- [Instructions for the task]: Task for the listing below: copy it out in full, exactly.
________
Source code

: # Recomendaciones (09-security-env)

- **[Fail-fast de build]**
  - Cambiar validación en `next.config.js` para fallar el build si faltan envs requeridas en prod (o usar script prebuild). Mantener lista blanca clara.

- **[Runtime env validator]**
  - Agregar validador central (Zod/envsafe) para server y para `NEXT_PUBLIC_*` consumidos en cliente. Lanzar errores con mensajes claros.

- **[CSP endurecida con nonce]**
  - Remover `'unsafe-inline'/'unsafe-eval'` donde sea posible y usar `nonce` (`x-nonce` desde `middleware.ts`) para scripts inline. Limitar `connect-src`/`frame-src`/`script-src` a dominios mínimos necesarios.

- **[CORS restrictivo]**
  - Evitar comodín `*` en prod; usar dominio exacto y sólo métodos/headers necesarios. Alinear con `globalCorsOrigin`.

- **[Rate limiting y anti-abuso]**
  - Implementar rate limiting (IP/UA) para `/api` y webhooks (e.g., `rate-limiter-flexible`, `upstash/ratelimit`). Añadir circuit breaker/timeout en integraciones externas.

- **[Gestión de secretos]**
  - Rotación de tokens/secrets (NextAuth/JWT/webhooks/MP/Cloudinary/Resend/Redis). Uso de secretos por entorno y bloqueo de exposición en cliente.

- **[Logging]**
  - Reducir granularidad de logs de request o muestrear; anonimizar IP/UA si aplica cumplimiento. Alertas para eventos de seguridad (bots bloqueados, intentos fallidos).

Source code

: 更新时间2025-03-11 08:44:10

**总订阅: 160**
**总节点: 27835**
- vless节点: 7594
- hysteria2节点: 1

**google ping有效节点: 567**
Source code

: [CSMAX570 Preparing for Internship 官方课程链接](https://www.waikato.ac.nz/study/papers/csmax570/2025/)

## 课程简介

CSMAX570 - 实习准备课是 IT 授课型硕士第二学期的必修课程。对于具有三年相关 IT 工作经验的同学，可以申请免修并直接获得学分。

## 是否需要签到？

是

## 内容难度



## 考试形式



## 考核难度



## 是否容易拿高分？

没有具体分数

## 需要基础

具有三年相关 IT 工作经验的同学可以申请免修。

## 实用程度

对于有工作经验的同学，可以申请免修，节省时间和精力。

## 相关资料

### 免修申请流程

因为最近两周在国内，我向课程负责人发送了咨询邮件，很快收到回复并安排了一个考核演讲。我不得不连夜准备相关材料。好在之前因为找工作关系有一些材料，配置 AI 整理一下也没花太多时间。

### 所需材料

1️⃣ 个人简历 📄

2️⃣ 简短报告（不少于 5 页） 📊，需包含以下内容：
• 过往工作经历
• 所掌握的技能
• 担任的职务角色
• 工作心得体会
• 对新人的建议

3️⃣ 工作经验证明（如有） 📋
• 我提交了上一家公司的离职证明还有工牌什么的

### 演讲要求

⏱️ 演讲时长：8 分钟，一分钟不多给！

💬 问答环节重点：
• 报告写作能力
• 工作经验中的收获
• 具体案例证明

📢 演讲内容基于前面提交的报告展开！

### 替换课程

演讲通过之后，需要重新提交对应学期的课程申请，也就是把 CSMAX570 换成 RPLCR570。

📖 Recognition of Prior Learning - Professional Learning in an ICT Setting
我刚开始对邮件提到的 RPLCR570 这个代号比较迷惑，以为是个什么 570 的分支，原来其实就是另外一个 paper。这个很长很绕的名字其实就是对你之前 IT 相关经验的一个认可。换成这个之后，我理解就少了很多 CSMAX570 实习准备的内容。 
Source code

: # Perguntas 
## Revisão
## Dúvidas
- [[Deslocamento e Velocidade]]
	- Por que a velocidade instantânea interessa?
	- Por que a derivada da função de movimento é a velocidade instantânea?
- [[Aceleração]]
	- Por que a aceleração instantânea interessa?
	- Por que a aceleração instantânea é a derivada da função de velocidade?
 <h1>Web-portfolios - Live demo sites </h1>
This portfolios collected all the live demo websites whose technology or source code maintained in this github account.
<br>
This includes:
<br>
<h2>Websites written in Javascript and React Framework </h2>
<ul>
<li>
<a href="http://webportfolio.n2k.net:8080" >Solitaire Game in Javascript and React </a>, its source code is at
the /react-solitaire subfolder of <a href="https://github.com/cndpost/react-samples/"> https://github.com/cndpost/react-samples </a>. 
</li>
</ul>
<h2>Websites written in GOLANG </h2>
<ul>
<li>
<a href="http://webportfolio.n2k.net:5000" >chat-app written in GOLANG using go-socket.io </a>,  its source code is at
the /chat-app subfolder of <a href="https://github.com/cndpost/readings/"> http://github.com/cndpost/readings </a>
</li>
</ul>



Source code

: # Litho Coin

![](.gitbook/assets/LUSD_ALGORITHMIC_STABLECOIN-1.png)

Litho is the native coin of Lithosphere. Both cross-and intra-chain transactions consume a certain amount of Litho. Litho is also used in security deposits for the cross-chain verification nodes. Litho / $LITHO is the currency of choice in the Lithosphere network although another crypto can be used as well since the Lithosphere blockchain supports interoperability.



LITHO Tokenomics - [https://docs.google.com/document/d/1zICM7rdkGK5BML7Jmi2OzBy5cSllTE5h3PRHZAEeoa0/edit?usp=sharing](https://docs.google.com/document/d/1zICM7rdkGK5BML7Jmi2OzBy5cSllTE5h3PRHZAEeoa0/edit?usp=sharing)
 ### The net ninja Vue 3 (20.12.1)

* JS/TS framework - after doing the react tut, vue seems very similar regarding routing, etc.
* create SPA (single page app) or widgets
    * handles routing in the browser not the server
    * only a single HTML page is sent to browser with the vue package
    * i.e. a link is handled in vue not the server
________
- [Reply to the exercise]:
Source code

: # Recomendaciones (09-security-env)

- **[Fail-fast de build]**
  - Cambiar validación en `next.config.js` para fallar el build si faltan envs requeridas en prod (o usar script prebuild). Mantener lista blanca clara.

- **[Runtime env validator]**
  - Agregar validador central (Zod/envsafe) para server y para `NEXT_PUBLIC_*` consumidos en cliente. Lanzar errores con mensajes claros.

- **[CSP endurecida con nonce]**
  - Remover `'unsafe-inline'/'unsafe-eval'` donde sea posible y usar `nonce` (`x-nonce` desde `middleware.ts`) para scripts inline. Limitar `connect-src`/`frame-src`/`script-src` a dominios mínimos necesarios.

- **[CORS restrictivo]**
  - Evitar comodín `*` en prod; usar dominio exacto y sólo métodos/headers necesarios. Alinear con `globalCorsOrigin`.

- **[Rate limiting y anti-abuso]**
  - Implementar rate limiting (IP/UA) para `/api` y webhooks (e.g., `rate-limiter-flexible`, `upstash/ratelimit`). Añadir circuit breaker/timeout en integraciones externas.

- **[Gestión de secretos]**
  - Rotación de tokens/secrets (NextAuth/JWT/webhooks/MP/Cloudinary/Resend/Redis). Uso de secretos por entorno y bloqueo de exposición en cliente.

- **[Logging]**
  - Reducir granularidad de logs de request o muestrear; anonimizar IP/UA si aplica cumplimiento. Alertas para eventos de seguridad (bots bloqueados, intentos fallidos).

Source code

: 更新时间2025-03-11 08:44:10

**总订阅: 160**
**总节点: 27835**
- vless节点: 7594
- hysteria2节点: 1

**google ping有效节点: 567**
Source code

: [CSMAX570 Preparing for Internship 官方课程链接](https://www.waikato.ac.nz/study/papers/csmax570/2025/)

## 课程简介

CSMAX570 - 实习准备课是 IT 授课型硕士第二学期的必修课程。对于具有三年相关 IT 工作经验的同学，可以申请免修并直接获得学分。

## 是否需要签到？

是

## 内容难度



## 考试形式



## 考核难度



## 是否容易拿高分？

没有具体分数

## 需要基础

具有三年相关 IT 工作经验的同学可以申请免修。

## 实用程度

对于有工作经验的同学，可以申请免修，节省时间和精力。

## 相关资料

### 免修申请流程

因为最近两周在国内，我向课程负责人发送了咨询邮件，很快收到回复并安排了一个考核演讲。我不得不连夜准备相关材料。好在之前因为找工作关系有一些材料，配置 AI 整理一下也没花太多时间。

### 所需材料

1️⃣ 个人简历 📄

2️⃣ 简短报告（不少于 5 页） 📊，需包含以下内容：
• 过往工作经历
• 所掌握的技能
• 担任的职务角色
• 工作心得体会
• 对新人的建议

3️⃣ 工作经验证明（如有） 📋
• 我提交了上一家公司的离职证明还有工牌什么的

### 演讲要求

⏱️ 演讲时长：8 分钟，一分钟不多给！

💬 问答环节重点：
• 报告写作能力
• 工作经验中的收获
• 具体案例证明

📢 演讲内容基于前面提交的报告展开！

### 替换课程

演讲通过之后，需要重新提交对应学期的课程申请，也就是把 CSMAX570 换成 RPLCR570。

📖 Recognition of Prior Learning - Professional Learning in an ICT Setting
我刚开始对邮件提到的 RPLCR570 这个代号比较迷惑，以为是个什么 570 的分支，原来其实就是另外一个 paper。这个很长很绕的名字其实就是对你之前 IT 相关经验的一个认可。换成这个之后，我理解就少了很多 CSMAX570 实习准备的内容。 
Source code

: # Perguntas 
## Revisão
## Dúvidas
- [[Deslocamento e Velocidade]]
	- Por que a velocidade instantânea interessa?
	- Por que a derivada da função de movimento é a velocidade instantânea?
- [[Aceleração]]
	- Por que a aceleração instantânea interessa?
	- Por que a aceleração instantânea é a derivada da função de velocidade?
 <h1>Web-portfolios - Live demo sites </h1>
This portfolios collected all the live demo websites whose technology or source code maintained in this github account.
<br>
This includes:
<br>
<h2>Websites written in Javascript and React Framework </h2>
<ul>
<li>
<a href="http://webportfolio.n2k.net:8080" >Solitaire Game in Javascript and React </a>, its source code is at
the /react-solitaire subfolder of <a href="https://github.com/cndpost/react-samples/"> https://github.com/cndpost/react-samples </a>. 
</li>
</ul>
<h2>Websites written in GOLANG </h2>
<ul>
<li>
<a href="http://webportfolio.n2k.net:5000" >chat-app written in GOLANG using go-socket.io </a>,  its source code is at
the /chat-app subfolder of <a href="https://github.com/cndpost/readings/"> http://github.com/cndpost/readings </a>
</li>
</ul>



Source code

: # Litho Coin

![](.gitbook/assets/LUSD_ALGORITHMIC_STABLECOIN-1.png)

Litho is the native coin of Lithosphere. Both cross-and intra-chain transactions consume a certain amount of Litho. Litho is also used in security deposits for the cross-chain verification nodes. Litho / $LITHO is the currency of choice in the Lithosphere network although another crypto can be used as well since the Lithosphere blockchain supports interoperability.



LITHO Tokenomics - [https://docs.google.com/document/d/1zICM7rdkGK5BML7Jmi2OzBy5cSllTE5h3PRHZAEeoa0/edit?usp=sharing](https://docs.google.com/document/d/1zICM7rdkGK5BML7Jmi2OzBy5cSllTE5h3PRHZAEeoa0/edit?usp=sharing)
 ### The net ninja Vue 3 (20.12.1)

* JS/TS framework - after doing the react tut, vue seems very similar regarding routing, etc.
* create SPA (single page app) or widgets
    * handles routing in the browser not the server
    * only a single HTML page is sent to browser with the vue package
    * i.e. a link is handled in vue not the server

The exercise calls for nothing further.